Un chant angoissé, douloureux, où le poète évoque
« Ce jour que je t'avais perdue

Ce jour-là ce jour-là
Je n'étais plus qu'un homme de poubelle
Un être jeté comme une boîte ouverte un
Débris d'écorce
Écoeurante d'un melon et même les bruits
M'étaient silence »

Aragon donne à son «poème du temps qui ne passe pas» un rythme profondément prenant.
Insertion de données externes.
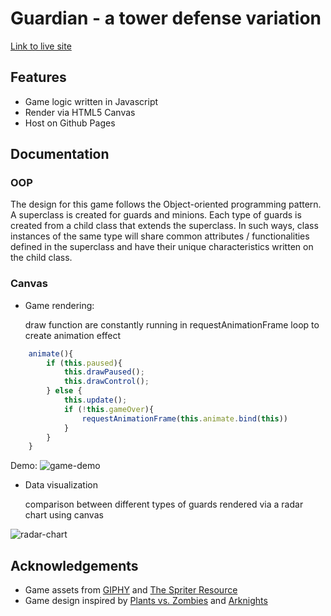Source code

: # Guardian - a tower defense variation
[Link to live site](https://xkylesun.github.io/tower-defense/) 

## Features
* Game logic written in Javascript
* Render via HTML5 Canvas
* Host on Github Pages

## Documentation
### OOP
The design for this game follows the Object-oriented programming pattern. A superclass is created for guards and minions. Each type of guards is created from a child class that extends the superclass. In such ways, class instances of the same type will share common attributes / functionalities defined in the superclass and have their unique characteristics written on the child class.

### Canvas
* Game rendering: 

  draw function are constantly running in requestAnimationFrame loop to create animation effect
```javascript
    animate(){
        if (this.paused){
            this.drawPaused();
            this.drawControl();
        } else {
            this.update();
            if (!this.gameOver){
                requestAnimationFrame(this.animate.bind(this))
            } 
        }
    }
```

Demo: 
![](https://lh3.googleusercontent.com/0Zrn1WibJzV9kPyPFqY0OSEgNT6fveS5XOpt-bIsewC779DqhR2B_nidjDfu-RS2sxS5_xMfcrBsy8rhJXY1FoSRiO8rBHPYDdFWNNgCE3nfJN-ICYrJ9y-OL4rz3xtYNOVPeR5MsQZHHzSiPiUdgfi8JfXTIajIH6i_AF4fiWa12G-n03qmmxI-MzpwniJrbI46JN7fVEw9HjB0_UhZLKWjufu1Ydt1-vaNJM2kt3O0om2xBcUdWem05WyBp2NXHwqfXPO637HA66rrSTP6t-KpLh8MyLYmd3jVW-pk4VmQOfVr1KwW-wtn5Fym7_JROg3Q2Snta3CEDwnVEtsObpPK25kbAhIxn5b8GbhNpnAtvljQeLhG4fQ-JLkx5qZVKDwkFPi_pd0xpYXxoPLm-23nHmZEAtM6N3rZ3Ft_fR29udpCQlBjRYFxWgykX-Fsv17nk9BdSVwkir4PxQAfUNvMLvvVh4qlUuzc7bhrikLksUCl6xwyf6v1j4EyCt-Ja_m5YC17xAwt30BISEQfgi0wcgEWL_1j2MC74McWgDj9a30ObkFDXmshP7HpwOBDpbFFTt8HKLoPUrGZIN2-aa3tUkrlSiKaDAecIHNPIL68u4oPPWI_Zw_PPuKZs2mzVxZQMFewQXHIIZlKsj_mtPhe0RNYoN5ssTL_DuW1PC_kZzFDKEWo5A=w646-h448-no "game-demo")

* Data visualization

  comparison between different types of guards rendered via a radar chart using canvas

![](https://lh3.googleusercontent.com/uxR_R3x9DpzXnrP1veWl0EqWeOL8uZ-6_FgBeFe6W6fwiJjFU9moSFpJCBFLCkZutr8edWKj57eLuZ2E6d0WFJ3uGZEm-7fbk3Dy8IpwJUOwqPRhWe_vdzQGSY-Vst5jGICPLm5JV8OSzBH2ocVG59yzkwODgeGoODdBV7Exw3s5sU7Q8T6zrTyK1a8fL35zPrcAqjeanNK6wV_QpfJ9Kk0fp8Tu0w7PXvITSfboSLQUvioWR9g58V8Y6LBUfrsj7aKsa4nBkXzsxsJknxyQ_GII0PK81HSafyO3mu1j17bJyDCcufE0V-FDHPZeq2qcIEMtzjVJfykKUYoGqihiZ-_JqWUYLVco8G5Ndt1RwROvM_JmCowilyM2ictUKLpHqb-6ZqTFIS3xmONaTRoisikJFYFeleZqCscF3ragONGsmrzfhfnCPY_BWkQqUycBJYiF630XBKeHZcbVFIOA5_WiYiWkSnKGs50EJ3yzi3ph8mECTrcZpe-6Agq9VD_H6kXH9EdUpkp1awa4wPWTqLR5zHYWGtcfZV2Q5y0t46Ymyn1zxmG6Fn265YfUQ99B5ZOajozgvSAjgIP7ppAAtyHTpuvfUfh3AVT7PBDDZKp0ohKZe60dVCwgsQ_TNrKyg3EoUD3lFyXhShfogsEiDde7hZLVGrGMwq2zeXYot0vGed58WmuldA=w514-h188-no "radar-chart")


## Acknowledgements
* Game assets from [GIPHY](https://giphy.com/) and [The Spriter Resource](https://www.spriters-resource.com/pc_computer/maplestory/)
* Game design inspired by [Plants vs. Zombies](https://www.ea.com/studios/popcap/plants-vs-zombies) and [Arknights](https://www.arknights.global/)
Il y a un souffle émotionnel, une intensité impressionnante dans ces vers libres sans ponctuation, au nombre de syllabes très divers, où les enjambements et rejets bousculent souvent l'équilibre attendu.
Il y parle d'amour mais aussi d'écriture, d'expression, de vieillesse, de vie et de mort.
« Plus l'homme est vieux plus il est nu plus ce qu'il dit le quitte à regret de cette façon de quelqu'un qu'il le veuille ou non qui avoue
Un secret Quel secret devant la mort est encore un secret le voici
Pareil à lui-même enfin malgré tant d'années
Que ces murmures l'habitent
Tant d'années »

Un grand mystère pour moi qu'un texte aussi beau, aussi fort, soit à ce point méconnu.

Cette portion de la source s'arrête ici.